Interview avec Mark Cousins, voyageur dans l’histoire du 7e art

Photo du film The story of film: a new generation © Mark Cousins

 

Mark Cousins s’est fait connaître pour son œuvre monumentale A Story of Film: an Odyssey, bible cinéphile de 15 heures de voyage dans l’histoire du 7e art. Dix ans plus tard, il pose un jalon supplémentaire à cette quête rigoureuse et passionnée avec The Story of Film: New Generation. Ce documentaire présenté en Séance spéciale a été élaboré pendant la pandémie, moment pour le réalisateur de s’interroger sur l’état du cinéma de la décennie passée, juste avant que tout s’arrête. Rencontre.

Est-ce qu’il a été plus difficile pour les cinéastes d’exprimer leur art ces dix dernières années ?

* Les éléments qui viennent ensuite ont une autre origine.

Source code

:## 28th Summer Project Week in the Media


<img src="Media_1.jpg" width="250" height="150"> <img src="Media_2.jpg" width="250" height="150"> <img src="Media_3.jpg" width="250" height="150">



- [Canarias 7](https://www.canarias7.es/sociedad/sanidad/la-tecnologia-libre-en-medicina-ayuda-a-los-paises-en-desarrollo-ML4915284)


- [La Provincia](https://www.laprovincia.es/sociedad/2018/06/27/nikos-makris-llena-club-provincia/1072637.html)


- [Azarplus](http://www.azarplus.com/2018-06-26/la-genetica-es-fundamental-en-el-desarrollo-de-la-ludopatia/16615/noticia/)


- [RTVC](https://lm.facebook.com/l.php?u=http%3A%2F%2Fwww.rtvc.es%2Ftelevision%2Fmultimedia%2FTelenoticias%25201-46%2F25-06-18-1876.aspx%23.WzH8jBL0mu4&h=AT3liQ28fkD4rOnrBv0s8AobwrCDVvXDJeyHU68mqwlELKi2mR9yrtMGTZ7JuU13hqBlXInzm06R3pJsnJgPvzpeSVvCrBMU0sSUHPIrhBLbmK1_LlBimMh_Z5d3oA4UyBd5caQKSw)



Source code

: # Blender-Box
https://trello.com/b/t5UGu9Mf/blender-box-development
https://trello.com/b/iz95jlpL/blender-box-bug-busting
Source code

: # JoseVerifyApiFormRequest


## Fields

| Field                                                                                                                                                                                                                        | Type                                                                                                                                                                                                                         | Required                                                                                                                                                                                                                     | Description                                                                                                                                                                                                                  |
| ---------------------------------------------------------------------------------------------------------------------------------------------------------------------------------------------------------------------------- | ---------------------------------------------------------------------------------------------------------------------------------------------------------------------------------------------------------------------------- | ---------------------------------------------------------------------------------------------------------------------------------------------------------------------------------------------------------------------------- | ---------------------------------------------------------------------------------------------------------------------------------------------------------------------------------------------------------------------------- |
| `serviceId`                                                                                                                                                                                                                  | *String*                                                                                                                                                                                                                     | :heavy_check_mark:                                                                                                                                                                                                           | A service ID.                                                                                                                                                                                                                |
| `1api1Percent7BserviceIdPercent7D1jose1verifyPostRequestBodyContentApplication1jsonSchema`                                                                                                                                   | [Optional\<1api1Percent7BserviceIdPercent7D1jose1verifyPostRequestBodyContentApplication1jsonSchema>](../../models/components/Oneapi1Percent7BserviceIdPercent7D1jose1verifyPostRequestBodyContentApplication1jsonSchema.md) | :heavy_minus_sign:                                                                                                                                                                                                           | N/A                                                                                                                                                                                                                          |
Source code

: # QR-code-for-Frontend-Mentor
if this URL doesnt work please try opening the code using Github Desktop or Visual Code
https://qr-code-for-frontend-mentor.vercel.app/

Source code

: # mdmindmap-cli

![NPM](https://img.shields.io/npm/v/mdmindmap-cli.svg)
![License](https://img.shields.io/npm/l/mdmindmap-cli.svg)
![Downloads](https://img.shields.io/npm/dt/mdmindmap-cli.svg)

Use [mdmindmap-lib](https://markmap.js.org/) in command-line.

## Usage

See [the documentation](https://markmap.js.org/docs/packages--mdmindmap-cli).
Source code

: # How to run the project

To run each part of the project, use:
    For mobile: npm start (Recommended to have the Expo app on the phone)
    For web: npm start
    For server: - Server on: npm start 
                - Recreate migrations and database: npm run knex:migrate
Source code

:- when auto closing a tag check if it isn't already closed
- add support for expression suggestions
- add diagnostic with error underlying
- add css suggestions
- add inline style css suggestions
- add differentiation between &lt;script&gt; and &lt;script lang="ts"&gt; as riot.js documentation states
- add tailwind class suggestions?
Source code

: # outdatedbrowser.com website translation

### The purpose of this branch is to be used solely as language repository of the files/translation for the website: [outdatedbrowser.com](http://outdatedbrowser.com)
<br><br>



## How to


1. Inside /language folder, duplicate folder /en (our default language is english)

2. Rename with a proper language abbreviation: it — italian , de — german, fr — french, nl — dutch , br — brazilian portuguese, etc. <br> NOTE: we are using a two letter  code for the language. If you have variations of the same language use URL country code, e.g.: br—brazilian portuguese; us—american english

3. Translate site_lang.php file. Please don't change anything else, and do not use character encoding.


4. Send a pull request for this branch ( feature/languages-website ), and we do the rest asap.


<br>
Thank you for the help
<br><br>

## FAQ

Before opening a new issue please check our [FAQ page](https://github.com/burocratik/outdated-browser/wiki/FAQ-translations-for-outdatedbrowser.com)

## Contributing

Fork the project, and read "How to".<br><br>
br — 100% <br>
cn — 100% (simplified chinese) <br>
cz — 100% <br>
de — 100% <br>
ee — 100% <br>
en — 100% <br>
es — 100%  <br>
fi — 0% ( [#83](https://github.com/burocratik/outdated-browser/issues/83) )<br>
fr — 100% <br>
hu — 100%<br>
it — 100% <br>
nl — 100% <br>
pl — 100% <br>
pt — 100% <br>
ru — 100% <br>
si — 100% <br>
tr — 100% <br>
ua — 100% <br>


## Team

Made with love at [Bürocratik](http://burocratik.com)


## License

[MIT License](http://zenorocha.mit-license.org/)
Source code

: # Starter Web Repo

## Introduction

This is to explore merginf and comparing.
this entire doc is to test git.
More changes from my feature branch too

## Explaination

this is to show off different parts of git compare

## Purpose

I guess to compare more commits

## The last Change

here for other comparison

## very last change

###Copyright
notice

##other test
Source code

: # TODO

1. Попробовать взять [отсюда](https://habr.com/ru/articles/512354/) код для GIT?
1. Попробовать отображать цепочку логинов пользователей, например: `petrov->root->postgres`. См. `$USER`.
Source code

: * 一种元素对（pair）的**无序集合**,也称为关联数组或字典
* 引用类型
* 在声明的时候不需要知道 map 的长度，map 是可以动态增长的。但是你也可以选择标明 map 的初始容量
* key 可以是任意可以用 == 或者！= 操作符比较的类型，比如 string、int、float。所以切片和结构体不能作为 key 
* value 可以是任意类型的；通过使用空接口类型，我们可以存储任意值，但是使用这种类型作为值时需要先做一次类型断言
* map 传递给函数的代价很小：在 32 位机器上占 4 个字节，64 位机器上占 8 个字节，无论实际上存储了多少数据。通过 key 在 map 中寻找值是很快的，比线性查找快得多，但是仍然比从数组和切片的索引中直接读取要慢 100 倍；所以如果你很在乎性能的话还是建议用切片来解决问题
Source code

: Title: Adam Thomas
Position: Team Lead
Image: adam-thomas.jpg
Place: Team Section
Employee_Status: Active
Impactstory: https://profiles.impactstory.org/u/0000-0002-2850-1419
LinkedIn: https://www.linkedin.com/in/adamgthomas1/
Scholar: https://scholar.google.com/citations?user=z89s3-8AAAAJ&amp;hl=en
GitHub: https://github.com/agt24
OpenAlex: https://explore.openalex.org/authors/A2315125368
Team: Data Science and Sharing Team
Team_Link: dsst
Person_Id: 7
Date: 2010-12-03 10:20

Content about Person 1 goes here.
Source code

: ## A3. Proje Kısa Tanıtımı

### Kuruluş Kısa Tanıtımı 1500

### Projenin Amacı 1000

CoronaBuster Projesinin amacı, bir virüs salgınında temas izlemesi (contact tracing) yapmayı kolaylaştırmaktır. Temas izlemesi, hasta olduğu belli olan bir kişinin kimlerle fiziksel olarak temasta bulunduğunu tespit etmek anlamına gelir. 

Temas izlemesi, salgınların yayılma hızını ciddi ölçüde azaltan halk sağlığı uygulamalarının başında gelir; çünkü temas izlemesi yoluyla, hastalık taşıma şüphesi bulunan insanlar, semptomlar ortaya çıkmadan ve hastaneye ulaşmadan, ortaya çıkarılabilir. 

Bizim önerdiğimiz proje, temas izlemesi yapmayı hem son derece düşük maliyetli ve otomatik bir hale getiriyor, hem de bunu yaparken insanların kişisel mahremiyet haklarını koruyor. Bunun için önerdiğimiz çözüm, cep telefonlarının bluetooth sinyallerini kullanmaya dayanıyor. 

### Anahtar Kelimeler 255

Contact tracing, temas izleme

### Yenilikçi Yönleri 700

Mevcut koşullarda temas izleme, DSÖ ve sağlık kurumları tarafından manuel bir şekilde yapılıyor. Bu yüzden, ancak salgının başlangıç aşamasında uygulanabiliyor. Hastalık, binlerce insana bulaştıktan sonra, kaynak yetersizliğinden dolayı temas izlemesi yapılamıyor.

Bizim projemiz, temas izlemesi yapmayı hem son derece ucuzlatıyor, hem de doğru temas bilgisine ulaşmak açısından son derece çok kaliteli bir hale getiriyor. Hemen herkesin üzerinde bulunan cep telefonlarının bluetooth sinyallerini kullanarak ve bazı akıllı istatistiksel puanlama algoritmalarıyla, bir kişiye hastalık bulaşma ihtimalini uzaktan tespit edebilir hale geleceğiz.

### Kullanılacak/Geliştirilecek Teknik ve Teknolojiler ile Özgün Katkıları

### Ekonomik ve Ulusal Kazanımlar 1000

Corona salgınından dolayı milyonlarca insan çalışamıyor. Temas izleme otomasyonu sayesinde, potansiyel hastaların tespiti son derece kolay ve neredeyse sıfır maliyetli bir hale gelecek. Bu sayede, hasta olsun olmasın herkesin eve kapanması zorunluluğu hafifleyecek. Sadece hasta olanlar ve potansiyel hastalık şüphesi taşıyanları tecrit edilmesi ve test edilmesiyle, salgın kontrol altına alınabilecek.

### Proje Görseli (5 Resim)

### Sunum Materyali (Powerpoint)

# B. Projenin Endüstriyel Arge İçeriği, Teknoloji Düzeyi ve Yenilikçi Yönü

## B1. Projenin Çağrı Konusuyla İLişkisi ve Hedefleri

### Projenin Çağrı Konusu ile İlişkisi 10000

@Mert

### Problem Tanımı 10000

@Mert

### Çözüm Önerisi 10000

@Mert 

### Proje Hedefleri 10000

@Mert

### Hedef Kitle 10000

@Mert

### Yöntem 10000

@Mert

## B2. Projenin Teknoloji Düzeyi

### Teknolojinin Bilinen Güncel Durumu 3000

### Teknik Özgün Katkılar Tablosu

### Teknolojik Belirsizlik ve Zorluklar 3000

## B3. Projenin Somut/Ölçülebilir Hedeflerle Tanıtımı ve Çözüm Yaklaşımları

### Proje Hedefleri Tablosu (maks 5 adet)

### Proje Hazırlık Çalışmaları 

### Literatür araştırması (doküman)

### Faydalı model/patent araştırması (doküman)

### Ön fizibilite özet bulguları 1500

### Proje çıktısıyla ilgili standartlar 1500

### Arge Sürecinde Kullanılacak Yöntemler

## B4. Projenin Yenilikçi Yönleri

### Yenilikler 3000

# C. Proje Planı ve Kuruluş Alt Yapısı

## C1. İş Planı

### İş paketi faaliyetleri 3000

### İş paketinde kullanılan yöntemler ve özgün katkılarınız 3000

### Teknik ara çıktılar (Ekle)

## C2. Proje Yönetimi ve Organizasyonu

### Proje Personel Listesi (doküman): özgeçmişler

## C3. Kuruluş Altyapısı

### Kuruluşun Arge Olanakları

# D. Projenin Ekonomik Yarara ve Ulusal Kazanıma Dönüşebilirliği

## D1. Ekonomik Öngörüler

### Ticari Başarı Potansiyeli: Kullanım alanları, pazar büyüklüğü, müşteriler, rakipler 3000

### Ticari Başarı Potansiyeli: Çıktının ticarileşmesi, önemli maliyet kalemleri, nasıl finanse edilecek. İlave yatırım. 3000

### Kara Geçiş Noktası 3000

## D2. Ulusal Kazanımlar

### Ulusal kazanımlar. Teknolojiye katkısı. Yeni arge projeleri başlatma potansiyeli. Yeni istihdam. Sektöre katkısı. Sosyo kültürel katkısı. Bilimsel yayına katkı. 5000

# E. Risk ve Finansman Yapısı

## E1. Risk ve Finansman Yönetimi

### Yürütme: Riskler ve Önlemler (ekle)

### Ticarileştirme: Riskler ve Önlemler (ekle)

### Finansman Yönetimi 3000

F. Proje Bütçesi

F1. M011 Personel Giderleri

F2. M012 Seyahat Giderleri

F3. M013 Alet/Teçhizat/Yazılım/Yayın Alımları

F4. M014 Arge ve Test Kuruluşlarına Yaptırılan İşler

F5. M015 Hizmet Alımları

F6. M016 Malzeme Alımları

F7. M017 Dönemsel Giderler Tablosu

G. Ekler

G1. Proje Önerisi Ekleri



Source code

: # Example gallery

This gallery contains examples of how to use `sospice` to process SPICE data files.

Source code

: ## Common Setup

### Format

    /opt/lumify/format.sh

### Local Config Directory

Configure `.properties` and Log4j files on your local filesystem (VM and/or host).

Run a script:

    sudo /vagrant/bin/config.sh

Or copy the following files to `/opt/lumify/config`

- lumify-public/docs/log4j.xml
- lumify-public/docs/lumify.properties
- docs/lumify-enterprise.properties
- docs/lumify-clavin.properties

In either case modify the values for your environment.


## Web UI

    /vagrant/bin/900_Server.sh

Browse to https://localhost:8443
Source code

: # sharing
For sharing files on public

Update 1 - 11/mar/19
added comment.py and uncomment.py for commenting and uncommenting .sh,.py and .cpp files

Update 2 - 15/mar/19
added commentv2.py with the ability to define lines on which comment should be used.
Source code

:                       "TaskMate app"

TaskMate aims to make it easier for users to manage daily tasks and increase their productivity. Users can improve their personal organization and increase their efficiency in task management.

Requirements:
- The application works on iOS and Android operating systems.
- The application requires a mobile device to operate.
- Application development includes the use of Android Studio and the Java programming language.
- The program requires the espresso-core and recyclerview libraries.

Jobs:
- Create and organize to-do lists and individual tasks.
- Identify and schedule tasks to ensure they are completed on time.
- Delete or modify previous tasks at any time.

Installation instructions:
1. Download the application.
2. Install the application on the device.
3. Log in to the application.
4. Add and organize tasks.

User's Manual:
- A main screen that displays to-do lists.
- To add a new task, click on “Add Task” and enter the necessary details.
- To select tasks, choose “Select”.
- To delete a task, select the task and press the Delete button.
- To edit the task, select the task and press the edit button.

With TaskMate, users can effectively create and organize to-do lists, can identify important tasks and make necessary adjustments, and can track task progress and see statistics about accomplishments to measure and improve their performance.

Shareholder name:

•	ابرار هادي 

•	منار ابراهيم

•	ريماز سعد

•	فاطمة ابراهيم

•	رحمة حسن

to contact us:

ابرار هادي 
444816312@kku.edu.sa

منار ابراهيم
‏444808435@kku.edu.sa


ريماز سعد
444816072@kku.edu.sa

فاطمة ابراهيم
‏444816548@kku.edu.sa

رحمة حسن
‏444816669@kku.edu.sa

La décennie passée a été la plus créative de toutes. La technologie s’est miniaturisée là où souvent la caméra, les lumières, le montage étaient si intimidants qu’il était difficile de faire du cinéma. Aujourd’hui, c’est plus facile que jamais. De plus en plus de personnes, aux parcours différents et d’origines diverses, se sont mises au cinéma.

Quels pays par exemple ont vu leur activité cinématographique se développer ?

Les Philippines font du très bon cinéma. L’Ethiopie également, l’Argentine… Plusieurs régions du monde ont profité du fait que Hollywood et Bollywood sont désormais moins dominants. Ils le sont toujours d’un point de vue marketing mais ils ne concentrent pas tous les moyens de production et c’est une bonne chose.

« Le cinéma fait partie de notre monde tout comme un coucher de soleil fait partie de notre monde. »

Cette décennie a commencé à la fin d’une crise économique mondiale et s’est achevée avant une autre crise, sanitaire celle-là. Quel impact ces événements ont-ils eu sur le cinéma ?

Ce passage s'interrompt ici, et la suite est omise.